Two days later, very possible Bushman trans dancer came to dance for the sick through the night, to free him from this so-called magic spell. The tragidy: Sunday we prayed for him in church. On Monday the sangoma visited him and on Wednesday they danced for him – syncretism at its best.
This brings us back to the question: Who was the real “magician” then? The answer is undoubtedly, none other than the sangoma. Not only did he bewitched them, he incited families against each other who for yers were convinced that their uncle and aunt wanted their cousin dead. The result was an intense hatred for each other and this bacause of a lie that the devil himself came to plant in their midst. These sangomas that move around so freely in South Africa and everywhere in Africa are responsible for millions upon millions of broken households, because if he said this and that and a certain person has ebewitched another, you do not doubt it. Another question is, with how many murders have they gotten away with? If I have a grudge against someone, and I want to poison that person, to whom do I go to get poison? To none other than the sangoma. Recently there was an article in our local newspaper where someone here in Gantsi who works at the council refuses to pay a sangoma, because the sangoma promised him to bewitch someone to death, but to his shock the bewitched man still walks past him every day and nothing has happened to him yet. How could he pay the sangoma if he did not carried out his order?

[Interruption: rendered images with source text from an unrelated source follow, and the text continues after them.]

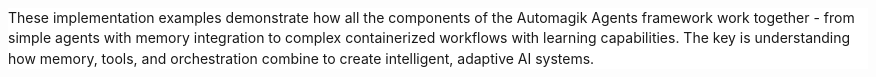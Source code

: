 
These implementation examples demonstrate how all the components of the Automagik Agents framework work together - from simple agents with memory integration to complex containerized workflows with learning capabilities. The key is understanding how memory, tools, and orchestration combine to create intelligent, adaptive AI systems. 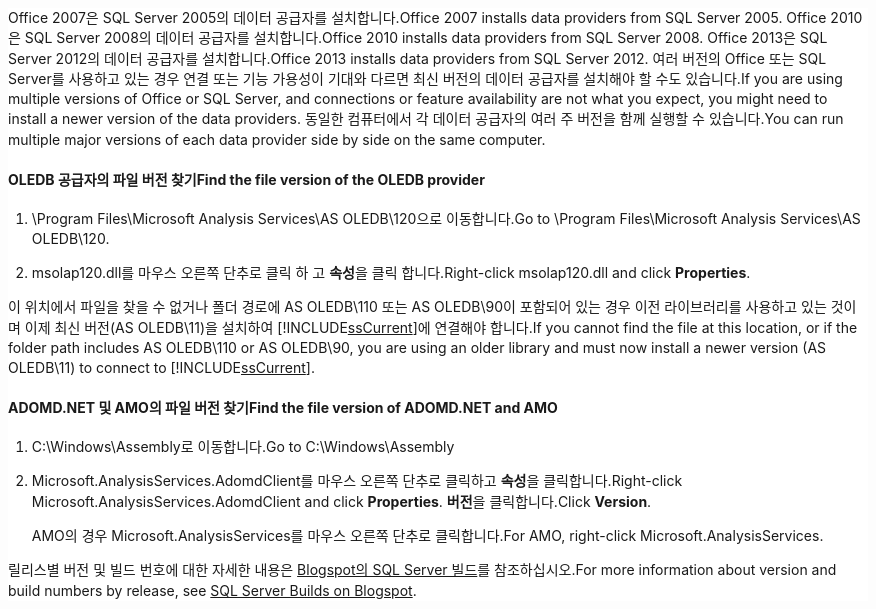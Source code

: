  <span data-ttu-id="77d48-127">Office 2007은 SQL Server 2005의 데이터 공급자를 설치합니다.</span><span class="sxs-lookup"><span data-stu-id="77d48-127">Office 2007 installs data providers from SQL Server 2005.</span></span> <span data-ttu-id="77d48-128">Office 2010은 SQL Server 2008의 데이터 공급자를 설치합니다.</span><span class="sxs-lookup"><span data-stu-id="77d48-128">Office 2010 installs data providers from SQL Server 2008.</span></span> <span data-ttu-id="77d48-129">Office 2013은 SQL Server 2012의 데이터 공급자를 설치합니다.</span><span class="sxs-lookup"><span data-stu-id="77d48-129">Office 2013 installs data providers from SQL Server 2012.</span></span> <span data-ttu-id="77d48-130">여러 버전의 Office 또는 SQL Server를 사용하고 있는 경우 연결 또는 기능 가용성이 기대와 다르면 최신 버전의 데이터 공급자를 설치해야 할 수도 있습니다.</span><span class="sxs-lookup"><span data-stu-id="77d48-130">If you are using multiple versions of Office or SQL Server, and connections or feature availability are not what you expect, you might need to install a newer version of the data providers.</span></span> <span data-ttu-id="77d48-131">동일한 컴퓨터에서 각 데이터 공급자의 여러 주 버전을 함께 실행할 수 있습니다.</span><span class="sxs-lookup"><span data-stu-id="77d48-131">You can run multiple major versions of each data provider side by side on the same computer.</span></span>  
  
#### <a name="find-the-file-version-of-the-oledb-provider"></a><span data-ttu-id="77d48-132">OLEDB 공급자의 파일 버전 찾기</span><span class="sxs-lookup"><span data-stu-id="77d48-132">Find the file version of the OLEDB provider</span></span>  
  
1.  <span data-ttu-id="77d48-133">\Program Files\Microsoft Analysis Services\AS OLEDB\120으로 이동합니다.</span><span class="sxs-lookup"><span data-stu-id="77d48-133">Go to \Program Files\Microsoft Analysis Services\AS OLEDB\120.</span></span>  
  
2.  <span data-ttu-id="77d48-134">msolap120.dll를 마우스 오른쪽 단추로 클릭 하 고 **속성**을 클릭 합니다.</span><span class="sxs-lookup"><span data-stu-id="77d48-134">Right-click msolap120.dll and click **Properties**.</span></span>  
  
 <span data-ttu-id="77d48-135">이 위치에서 파일을 찾을 수 없거나 폴더 경로에 AS OLEDB\110 또는 AS OLEDB\90이 포함되어 있는 경우 이전 라이브러리를 사용하고 있는 것이며 이제 최신 버전(AS OLEDB\11)을 설치하여 [!INCLUDE[ssCurrent](../../includes/sscurrent-md.md)]에 연결해야 합니다.</span><span class="sxs-lookup"><span data-stu-id="77d48-135">If you cannot find the file at this location, or if the folder path includes AS OLEDB\110 or AS OLEDB\90, you are using an older library and must now install a newer version (AS OLEDB\11) to connect to [!INCLUDE[ssCurrent](../../includes/sscurrent-md.md)].</span></span>  
  
#### <a name="find-the-file-version-of-adomdnet-and-amo"></a><span data-ttu-id="77d48-136">ADOMD.NET 및 AMO의 파일 버전 찾기</span><span class="sxs-lookup"><span data-stu-id="77d48-136">Find the file version of ADOMD.NET and AMO</span></span>  
  
1.  <span data-ttu-id="77d48-137">C:\Windows\Assembly로 이동합니다.</span><span class="sxs-lookup"><span data-stu-id="77d48-137">Go to C:\Windows\Assembly</span></span>  
  
2.  <span data-ttu-id="77d48-138">Microsoft.AnalysisServices.AdomdClient를 마우스 오른쪽 단추로 클릭하고 **속성**을 클릭합니다.</span><span class="sxs-lookup"><span data-stu-id="77d48-138">Right-click Microsoft.AnalysisServices.AdomdClient and click **Properties**.</span></span> <span data-ttu-id="77d48-139">**버전**을 클릭합니다.</span><span class="sxs-lookup"><span data-stu-id="77d48-139">Click **Version**.</span></span>  
  
     <span data-ttu-id="77d48-140">AMO의 경우 Microsoft.AnalysisServices를 마우스 오른쪽 단추로 클릭합니다.</span><span class="sxs-lookup"><span data-stu-id="77d48-140">For AMO, right-click Microsoft.AnalysisServices.</span></span>  
  
 <span data-ttu-id="77d48-141">릴리스별 버전 및 빌드 번호에 대한 자세한 내용은 [Blogspot의 SQL Server 빌드](http://sqlserverbuilds.blogspot.com)를 참조하십시오.</span><span class="sxs-lookup"><span data-stu-id="77d48-141">For more information about version and build numbers by release, see [SQL Server Builds on Blogspot](http://sqlserverbuilds.blogspot.com).</span></span>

Many people and especially the EFF romanticize the distant past, but little do they know, it was a dark past where the sangomas swung the scepter. How many innocent families and nations had been killed because of pronouncements made by sangomas? If you, no matter how innocent you are, are accused by the sangoma of witchcraft, there is no chance that you can prove your innocence. You and your whole family are wiped out. What was the accusation against Piet Retief and his men: “Bulalani Abathakhathi!” “Kill the sorcerers!” Why? Because the sangoma told it to Dingaan.
Frits, an elder in our congregation from time to time have problems and experience a lot of pressure from his family to consult sangomas, said to me: “Hendrik, even if I have to die, I will never visit a bushman doctor or a sangoma again in my life, not now that I have experienced the light and enlightenment of the Gospel.”
In John 8:32, the Lord Jesus says, “And ye shall know the truth, and the truth shall make you free.” May the truth of the Gospel also free us here on the mission field from the lie of the devil. In this regard, too, we so desperately need your prayers.